A: Generally, a lawn mower featuring a fuel primer should only need to be engaged no more than three times to prime the carburetor. Any more than that will flood the engine. If the engine is flooded, there are a couple of alternatives to alleviate the situation. First, you can take out the spark plug and dry off the electrode, which is located on the threaded end. The flooding of the engine has caused the plug to be soaked with fuel. So it can’t ignite properly. Once the spark plug is dry, replace it and try starting the mower. Some advise that you squirt a little bit of starting fluid directly into the carburetor intake. Starter fluid is a higher octane and should cause the engine to ignite easier. The second option is to leave the mower alone for about 10 minutes so that the fuel can evaporate, then try starting it again without priming the carburetor. Pull the starting rope a few times. If the mower doesn’t start, then press the primer no more than three times. It should start if there are no problems with the carburetor. If the mower still doesn’t start, then the fuel could be too old or the mower needs to be serviced.
Q: What should I do when oil sprays out from the lawn mower?
A: Assuming that a 4-stroke engine powers the mower and the oil filter cap is on, the output end crank shaft seal may need to be re-placed.
Q: What does hydrostatic mean when describing a lawn mower engine?
A: It means that the mower features an automatic transmission.
Q: How do you repair a loose-mounted engine on a riding lawn mower?
A: Expose the engine of the mower and look for the four bolts on its bottom to determine if they are properly tightened or that all the bolts are present. If a bolt or two are missing, buy new ones and place them in the appropriate location. If the bolts are loose, tighten them.
Q: The blade on my lawn mower does not turn. What is the problem?

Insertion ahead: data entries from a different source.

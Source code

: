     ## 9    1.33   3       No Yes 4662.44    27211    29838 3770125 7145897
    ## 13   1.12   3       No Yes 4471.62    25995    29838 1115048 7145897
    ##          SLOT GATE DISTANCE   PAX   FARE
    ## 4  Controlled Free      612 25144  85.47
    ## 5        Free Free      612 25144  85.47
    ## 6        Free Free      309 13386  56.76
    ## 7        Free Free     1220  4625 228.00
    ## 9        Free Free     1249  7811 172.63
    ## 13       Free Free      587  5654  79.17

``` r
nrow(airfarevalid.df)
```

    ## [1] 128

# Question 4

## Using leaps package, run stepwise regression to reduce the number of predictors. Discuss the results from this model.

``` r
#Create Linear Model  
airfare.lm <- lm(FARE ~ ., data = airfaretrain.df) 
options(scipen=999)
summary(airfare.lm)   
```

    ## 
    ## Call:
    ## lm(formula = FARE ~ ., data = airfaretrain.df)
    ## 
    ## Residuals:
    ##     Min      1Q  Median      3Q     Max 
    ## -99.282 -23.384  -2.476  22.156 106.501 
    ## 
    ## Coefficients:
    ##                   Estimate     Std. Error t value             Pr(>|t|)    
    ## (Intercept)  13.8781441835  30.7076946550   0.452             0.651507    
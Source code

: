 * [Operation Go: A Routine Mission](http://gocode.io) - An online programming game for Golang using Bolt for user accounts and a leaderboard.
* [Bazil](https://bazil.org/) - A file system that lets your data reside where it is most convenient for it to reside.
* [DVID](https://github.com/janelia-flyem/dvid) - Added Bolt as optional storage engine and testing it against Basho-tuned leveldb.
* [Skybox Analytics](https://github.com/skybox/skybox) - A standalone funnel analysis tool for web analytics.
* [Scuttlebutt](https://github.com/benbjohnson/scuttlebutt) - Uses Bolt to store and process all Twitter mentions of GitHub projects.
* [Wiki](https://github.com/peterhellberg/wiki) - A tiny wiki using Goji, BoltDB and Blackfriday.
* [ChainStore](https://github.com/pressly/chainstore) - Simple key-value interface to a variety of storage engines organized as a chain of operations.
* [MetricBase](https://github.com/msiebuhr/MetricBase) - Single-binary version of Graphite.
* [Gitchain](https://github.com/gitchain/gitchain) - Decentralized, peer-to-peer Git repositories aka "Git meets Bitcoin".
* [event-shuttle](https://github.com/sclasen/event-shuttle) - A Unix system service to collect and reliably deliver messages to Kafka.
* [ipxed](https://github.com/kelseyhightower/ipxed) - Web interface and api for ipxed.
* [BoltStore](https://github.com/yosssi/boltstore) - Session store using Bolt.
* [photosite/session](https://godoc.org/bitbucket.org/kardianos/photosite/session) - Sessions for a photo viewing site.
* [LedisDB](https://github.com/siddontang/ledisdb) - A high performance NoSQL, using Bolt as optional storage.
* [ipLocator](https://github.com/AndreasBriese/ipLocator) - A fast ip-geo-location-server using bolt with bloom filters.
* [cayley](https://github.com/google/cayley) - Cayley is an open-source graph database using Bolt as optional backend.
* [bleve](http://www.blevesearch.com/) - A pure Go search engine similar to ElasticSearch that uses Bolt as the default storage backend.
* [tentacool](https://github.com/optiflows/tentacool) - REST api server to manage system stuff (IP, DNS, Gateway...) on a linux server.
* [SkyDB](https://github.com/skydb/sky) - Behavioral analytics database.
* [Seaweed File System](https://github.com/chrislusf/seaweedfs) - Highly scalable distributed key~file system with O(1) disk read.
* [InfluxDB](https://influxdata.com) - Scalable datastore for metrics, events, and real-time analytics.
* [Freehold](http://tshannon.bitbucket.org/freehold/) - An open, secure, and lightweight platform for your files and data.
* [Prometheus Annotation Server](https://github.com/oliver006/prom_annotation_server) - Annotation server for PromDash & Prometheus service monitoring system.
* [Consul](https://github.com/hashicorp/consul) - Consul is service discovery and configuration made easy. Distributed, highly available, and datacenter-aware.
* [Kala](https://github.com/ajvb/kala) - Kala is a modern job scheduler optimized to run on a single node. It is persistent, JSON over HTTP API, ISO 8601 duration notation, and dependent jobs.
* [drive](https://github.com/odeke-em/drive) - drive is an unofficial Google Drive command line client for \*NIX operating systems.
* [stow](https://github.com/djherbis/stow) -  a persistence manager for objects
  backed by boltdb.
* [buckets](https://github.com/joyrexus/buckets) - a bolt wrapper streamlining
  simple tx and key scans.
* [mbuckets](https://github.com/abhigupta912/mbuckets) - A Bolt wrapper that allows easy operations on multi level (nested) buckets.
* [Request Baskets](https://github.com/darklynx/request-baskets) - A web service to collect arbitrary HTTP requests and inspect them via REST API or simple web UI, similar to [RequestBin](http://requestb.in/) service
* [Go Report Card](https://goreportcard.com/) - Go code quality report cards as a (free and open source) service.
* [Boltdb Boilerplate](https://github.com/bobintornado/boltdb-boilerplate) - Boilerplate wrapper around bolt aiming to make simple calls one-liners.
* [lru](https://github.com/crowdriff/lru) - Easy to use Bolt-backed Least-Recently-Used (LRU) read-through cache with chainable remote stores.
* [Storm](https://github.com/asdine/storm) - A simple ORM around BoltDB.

A: If your riding lawn mower features a belt-driven blade, then the belt could be jammed on the pulley because it is worn out, the belt is broken, or there is a problem with the pulley. Pulley problems are rare. So the issue is probably the belt or a cable or linkage that work the belt. Inspect the belt. If it looks okay, then engage the belt with the cable or linkage with the mower not running and determine if they move properly as the cable or linkage stretches the belt during engagement. If a push mower, then check the spline on the blade or crankshaft to see if it is stripped.
Q: How fast does the blade of a lawn mower travel?
A: Most lawn mower blades move at a speed of 10,000 to 18,000 RPMs.
Q: Why did the spark plug of my lawn mower turn black after just one mow?
A: The cause could be too much gas being burned in the cylinder, the air filter is clogged, the carburetor is out of adjustment or the choke is stuck.
Q: How do you determine that a spark plug is bad?
A: If the mower starts and runs, but it “misses” every once in awhile, then suspect the plug.
Q: My lawn mower has no power when I turn the key on.
A: This could indicate that the mower has a bad safety switch, solenoid, or battery.
Q: Why does my lawn mower cut lower on one side?
A: The tires on one side of the mower are not inflated properly or the deck isn’t properly level. The front tires should be inflated to 12-14 psi and the rear tires should be inflated to 8-10 psi.
*Always consult with your owners manual and a certified small engine repair specialist to assure you’re following the right procedures for the lawn mower you have.